Pour Cian Nugent, Doubles a quelque chose d’une première somme de ses pratiques et de ses perspectives musicales, autant qu’un saut qualitatif majeur. D’une part, Cian a dépassé définitivement le rock instrumental sans nuance et conventionnellement électrique de Sea Dog, son ancien groupe. D’autre part, Doubles accomplit la synthèse de toutes les formes traversées par son auteur, dans une construction exceptionnellement dense et mouvante, autant que diffuse et dépouillée. Ce disque est beau de prendre le temps de se déployer avec une telle patience.
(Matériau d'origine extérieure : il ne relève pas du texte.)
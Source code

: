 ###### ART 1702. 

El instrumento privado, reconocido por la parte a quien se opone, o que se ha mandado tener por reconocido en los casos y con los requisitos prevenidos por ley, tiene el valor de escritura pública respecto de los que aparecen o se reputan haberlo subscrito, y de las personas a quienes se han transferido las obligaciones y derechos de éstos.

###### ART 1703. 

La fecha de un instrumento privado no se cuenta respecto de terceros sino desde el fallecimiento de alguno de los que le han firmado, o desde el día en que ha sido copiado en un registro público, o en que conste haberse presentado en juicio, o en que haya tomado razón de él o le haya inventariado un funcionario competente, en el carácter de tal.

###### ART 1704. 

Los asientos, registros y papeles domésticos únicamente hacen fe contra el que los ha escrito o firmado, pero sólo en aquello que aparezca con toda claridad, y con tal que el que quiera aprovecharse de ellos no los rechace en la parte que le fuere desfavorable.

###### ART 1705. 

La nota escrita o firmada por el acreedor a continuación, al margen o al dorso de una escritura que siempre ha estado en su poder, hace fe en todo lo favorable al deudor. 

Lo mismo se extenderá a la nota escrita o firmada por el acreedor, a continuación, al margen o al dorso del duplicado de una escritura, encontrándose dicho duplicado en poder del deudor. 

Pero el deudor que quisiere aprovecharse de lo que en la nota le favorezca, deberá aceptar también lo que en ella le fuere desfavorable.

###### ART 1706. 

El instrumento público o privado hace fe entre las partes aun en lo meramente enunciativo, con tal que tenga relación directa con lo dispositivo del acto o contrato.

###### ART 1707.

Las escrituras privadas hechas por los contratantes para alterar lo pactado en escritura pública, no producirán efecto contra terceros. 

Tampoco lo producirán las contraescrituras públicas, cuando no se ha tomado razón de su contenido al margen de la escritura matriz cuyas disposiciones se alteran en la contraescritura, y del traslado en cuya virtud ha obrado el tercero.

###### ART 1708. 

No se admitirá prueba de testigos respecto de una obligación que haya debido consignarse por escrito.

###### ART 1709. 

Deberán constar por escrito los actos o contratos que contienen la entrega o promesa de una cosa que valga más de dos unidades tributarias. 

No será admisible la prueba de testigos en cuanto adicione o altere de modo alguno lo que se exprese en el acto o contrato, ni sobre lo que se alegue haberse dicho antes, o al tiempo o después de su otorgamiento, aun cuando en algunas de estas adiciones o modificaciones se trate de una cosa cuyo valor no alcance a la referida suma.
A l’heure où la production musicale est le coeur d’une giration toujours plus rapide et aveuglante, Doubles court le risque de sa lenteur délibérée, de son entêtement à piétiner de manière si improductive sur quelques arpèges, de son obsession presque janséniste pour un fingerpicking aride où fioritures et ornements n’ont pas droit de cité. Cet anachronisme formel délibéré devient sa force la plus grande. Au contraire de Sea Dog, qui tournait sur lui-même dans la rage bruitiste vaine d’une ère révolue (la fin du grunge, le post-rock encore mal découplé du hardcore), Doubles est de son temps : situé pile sur son point aveugle, un tout petit peu en retrait ou en avance, dans la cache sourde d’un impensable.

Ces choix de lenteur et de dépouillement sont d’autant plus étonnants que Doubles paraît sur VHF. Entre Astral Social Club, Sunroof !, Vibracathedral Orchestra ou Makoto Kawabata, la ligne du label nourrit plus souvent des formes excentriques, inachevables, tendues à la fois vers l’excès et l’infini. Si Doubles choisit un format adapté au vinyle, deux morceaux d’une face chacun, c’est précisément pour en exploiter l’espace, la durée et les limitations, en visant à tout moment la réduction.
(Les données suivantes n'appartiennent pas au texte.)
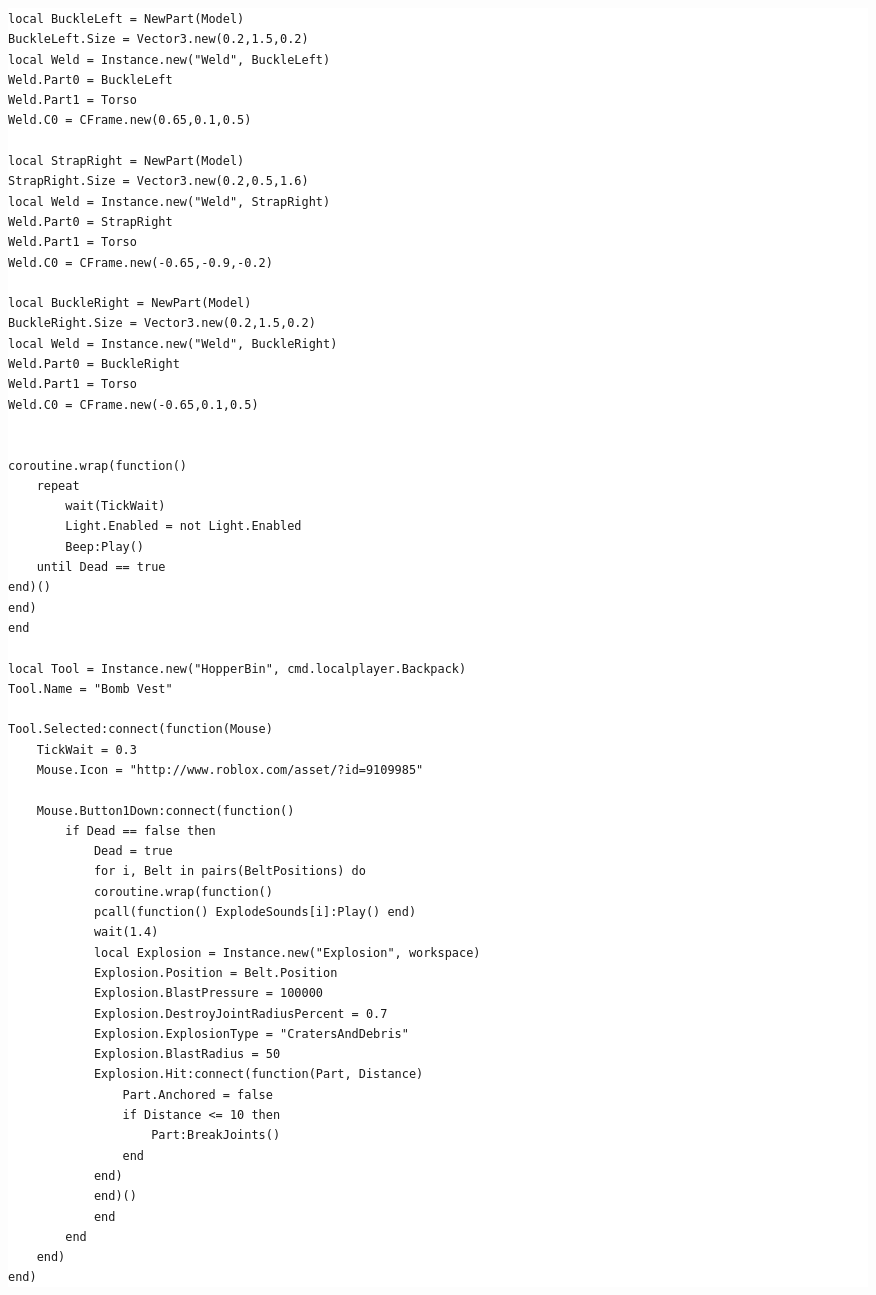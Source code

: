 	local BuckleLeft = NewPart(Model)
	BuckleLeft.Size = Vector3.new(0.2,1.5,0.2)
	local Weld = Instance.new("Weld", BuckleLeft)
	Weld.Part0 = BuckleLeft
	Weld.Part1 = Torso
	Weld.C0 = CFrame.new(0.65,0.1,0.5)
	
	local StrapRight = NewPart(Model)
	StrapRight.Size = Vector3.new(0.2,0.5,1.6)
	local Weld = Instance.new("Weld", StrapRight)
	Weld.Part0 = StrapRight
	Weld.Part1 = Torso
	Weld.C0 = CFrame.new(-0.65,-0.9,-0.2)
	
	local BuckleRight = NewPart(Model)
	BuckleRight.Size = Vector3.new(0.2,1.5,0.2)
	local Weld = Instance.new("Weld", BuckleRight)
	Weld.Part0 = BuckleRight
	Weld.Part1 = Torso
	Weld.C0 = CFrame.new(-0.65,0.1,0.5)
	
	
	coroutine.wrap(function()
		repeat
			wait(TickWait)
			Light.Enabled = not Light.Enabled
			Beep:Play()
		until Dead == true
	end)()
	end)
	end
	
	local Tool = Instance.new("HopperBin", cmd.localplayer.Backpack)
	Tool.Name = "Bomb Vest"
	
	Tool.Selected:connect(function(Mouse)
		TickWait = 0.3
		Mouse.Icon = "http://www.roblox.com/asset/?id=9109985"
		
		Mouse.Button1Down:connect(function()
			if Dead == false then
				Dead = true
				for i, Belt in pairs(BeltPositions) do
				coroutine.wrap(function()
				pcall(function() ExplodeSounds[i]:Play() end)
				wait(1.4)
				local Explosion = Instance.new("Explosion", workspace)
				Explosion.Position = Belt.Position
				Explosion.BlastPressure = 100000
				Explosion.DestroyJointRadiusPercent = 0.7
				Explosion.ExplosionType = "CratersAndDebris"
				Explosion.BlastRadius = 50
				Explosion.Hit:connect(function(Part, Distance)
					Part.Anchored = false
					if Distance <= 10 then
						Part:BreakJoints()
					end
				end)
				end)()
				end
			end
		end)
	end)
L’anachronisme de Doubles tient aussi à la contradiction qui le scinde par le milieu et distingue très nettement ses deux versants. Le premier, Peaks and throughs, est une pièce solo exécutée à la guitare acoustique. Répétitive, elle met en avant l’acier froid des cordes et leur tension, l’écho de la caisse de résonnance, le silence qui amplifie chaque salve de notes. Peu d’enrobage, c’est le moins qu’on puisse dire ; si la partition se densifie peu à peu et si la structure enchâsse ses parties les unes dans les autres, la production se tient sur une ligne claire absolue : prise de son au plus près, dynamique importante, et rien qui vienne policer le son. Même le drone qui clôt l’affaire (probablement produit par un ebow) est d’une sécheresse confondante : une note vrillée, tenue sur plusieurs minutes.

Au contraire, Sixes and sevens élargit la palette instrumentale. Mais en faisant entrer dans le champ des cordes (un saz, un alto), des cuivres (bugle et trompette), des vents (clarinettes et clarinette basse), un orgue, des percussions (clochettes et carillons) et une batterie, cette seconde pièce ne fait pas de démonstration de maximalisme pour autant. Les arrangements s’y réduisent à peu de chagrin et disparaissent totalement au milieu de la pièce, comme aspirés par un vidé énorme. Le reste du temps, ils adhèrent étroitement à la guitare qui les guide sans discontinuer. Un tintement de clochette vient ponctuer un arpège, le bruissement de hanche d’une clarinette forme un tapis sous la batterie, le saz et l’orgue bourdonnent de concert derrière le thème, les trompettes relaient la mélodie dans une épiphanie en mode majeur, comme chez Jim O’Rourke, circa 1997. Avant de repartir pour une gigue acoustique endiablée qui fond ensemble jazz free mutant et régressif, improvisation non idiomatique, musiques traditionnelles occidentales et orientales, connaissance savante d’un folk désormais global et local. La résistance à une production effrénée et – c’est le paradoxe – trop souvent dévitalisée passe probablement, aujourd’hui, par de tels pas en arrière singuliers.